“Since 2013, Bangladesh has experienced a series of violent attacks by extremists. The victims have included besides atheists, secular bloggers, liberals and foreigners — many Buddhists, Christians and Hindus as well as Ahmadis and Shia Muslims.” — Minority Rights Group International.
“A new school of Islam from Saudi Arabia is transforming South Asia’s religious landscape. Wahhabism, a fundamental Sunni school of Islam originating in Saudi Arabia, entered South Asia in the late 1970s. With public and private Saudi funding, Wahhabism has steadily gained influence among Muslim communities throughout the region. As a result, the nature of South Asian Islam has significantly changed in the last three decades. The result has been an increase in Islamist violence in Pakistan, Indian Kashmir, and Bangladesh.” — Georgetown Security Studies Review, 2014.
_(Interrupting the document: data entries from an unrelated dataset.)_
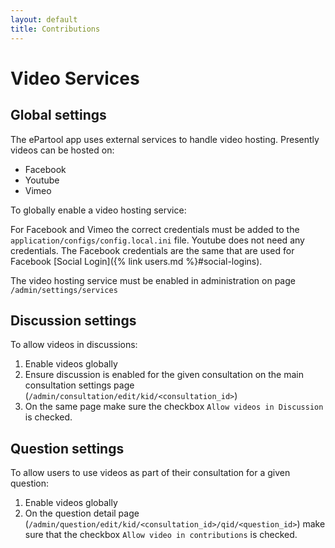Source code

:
 ```yaml
---
layout: default
title: Contributions
---
```



# Video Services

## Global settings

The ePartool app uses external services to handle video hosting. Presently videos can be hosted on:

* Facebook
* Youtube
* Vimeo

To globally enable a video hosting service:

For Facebook and Vimeo the correct credentials must be added to the `application/configs/config.local.ini` file. Youtube does not need any credentials. The Facebook credentials are the same that are used for Facebook [Social Login]({% link users.md %}#social-logins).

The video hosting service must be enabled in administration on page `/admin/settings/services`


## Discussion settings

To allow videos in discussions:

1. Enable videos globally
2. Ensure discussion is enabled for the given consultation on the main consultation settings page (`/admin/consultation/edit/kid/<consultation_id>`)
3. On the same page make sure the checkbox `Allow videos in Discussion` is checked.


## Question settings

To allow users to use videos as part of their consultation for a given question:

1. Enable videos globally
2. On the question detail page (`/admin/question/edit/kid/<consultation_id>/qid/<question_id>`) make sure that the checkbox `Allow video in contributions` is checked.
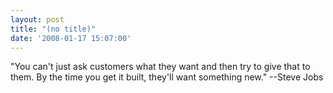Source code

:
 ```yaml
---
layout: post
title: "(no title)"
date: '2008-01-17 15:07:00'
---
```


"You can't just ask customers what they want and then try to give that to them. By the time you get it built, they'll want something new." --Steve Jobs<br><br>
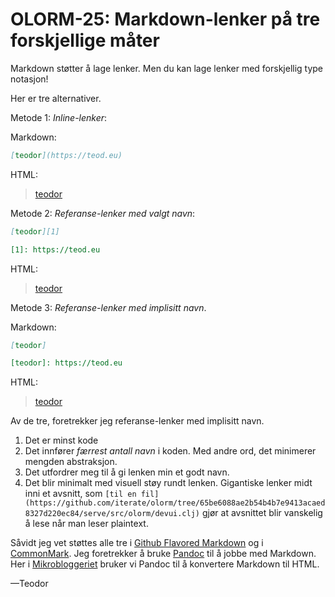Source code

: # OLORM-25: Markdown-lenker på tre forskjellige måter

Markdown støtter å lage lenker.
Men du kan lage lenker med forskjellig type notasjon!

Her er tre alternativer.

Metode 1: *Inline-lenker*:

Markdown:

```markdown
[teodor](https://teod.eu)
```

HTML:

> [teodor](https://teod.eu)

Metode 2: *Referanse-lenker med valgt navn*:

```markdown
[teodor][1]

[1]: https://teod.eu
```

HTML:

> [teodor][1]
>
> [1]: https://teod.eu

Metode 3: *Referanse-lenker med implisitt navn*.

Markdown:

```markdown
[teodor]

[teodor]: https://teod.eu
```

HTML:

> [teodor]
>
> [teodor]: https://teod.eu

Av de tre, foretrekker jeg referanse-lenker med implisitt navn.

1. Det er minst kode
2. Det innfører _færrest antall navn_ i koden.
   Med andre ord, det minimerer mengden abstraksjon.
3. Det utfordrer meg til å gi lenken min et godt navn.
4. Det blir minimalt med visuell støy rundt lenken.
   Gigantiske lenker midt inni et avsnitt, som `[til en fil](https://github.com/iterate/olorm/tree/65be6088ae2b54b4b7e9413acaed8327d220ec84/serve/src/olorm/devui.clj)` gjør at avsnittet blir vanskelig å lese når man leser plaintext.

Såvidt jeg vet støttes alle tre i [Github Flavored Markdown] og i [CommonMark].
Jeg foretrekker å bruke [Pandoc] til å jobbe med Markdown.
Her i [Mikrobloggeriet] bruker vi Pandoc til å konvertere Markdown til HTML.

—Teodor

[Github Flavored Markdown]: https://github.github.com/gfm/ 
[CommonMark]: https://commonmark.org/

[Pandoc]: https://pandoc.org/
[Mikrobloggeriet]: [https://mikrobloggeriet.no/]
Minority communities across Bangladesh are once again facing violence and persecution by the Sunni Muslim majority. In the last month or so, dozens of Hindu temples have been vandalized and hundreds of houses burned down by Muslims in different districts across the nation.
In one incident alone, a group of Muslims carried out attacks that left more than 100 injured and several hundred victims homeless. Hindus, at 9% of the total population the largest religious minority in Bangladesh, were targeted in the attack on October 30, about 120 km from the capital city, Dhaka. Muslims, led by two Islamic organizations — the Tawheedi Janata (“Faithful People”) and Ahle Sunnat-Wal-Jamaat –vandalized more than 15 temples and 200 houses belonging to Hindus. Violence continued a few days later, when, on November 5, extremists repeated similar attacks in the same area despite police “vigilance.”
A day before the attacks began, a rumor circulated that a 27-year-old Hindu man named Rasraj Das edited a photograph superimposing the Hindu God Shiva onto an image of the Kaaba (the holiest site in Islam) and posted it on his Facebook page. Within hours of the post, he was caught by local Muslims and handed over to the police. Prior to his arrest, Das pleaded his innocence on his Facebook page, saying:
“At first I am apologizing to Muslim brothers because someone has posted a photograph from my facebook account without my knowledge. When I came to know yesterday night (October 28), I deleted it immediately. Here we live side by side as Hindu-Muslim brothers, I have no such mentality and of course I don’t have such imprudent courage.”
Yet the uproar of the Muslim community was not appeased, and on October 30, shortly after the early morning prayer, religious Muslims, in the name of “hurting Muslims’ feelings,” called on fellow Muslims, using loudspeakers from the neighboring mosques, to come out to retaliate. According to some witnesses, the local administration and police had a nonchalant attitude and did not intervene to protect the minority community.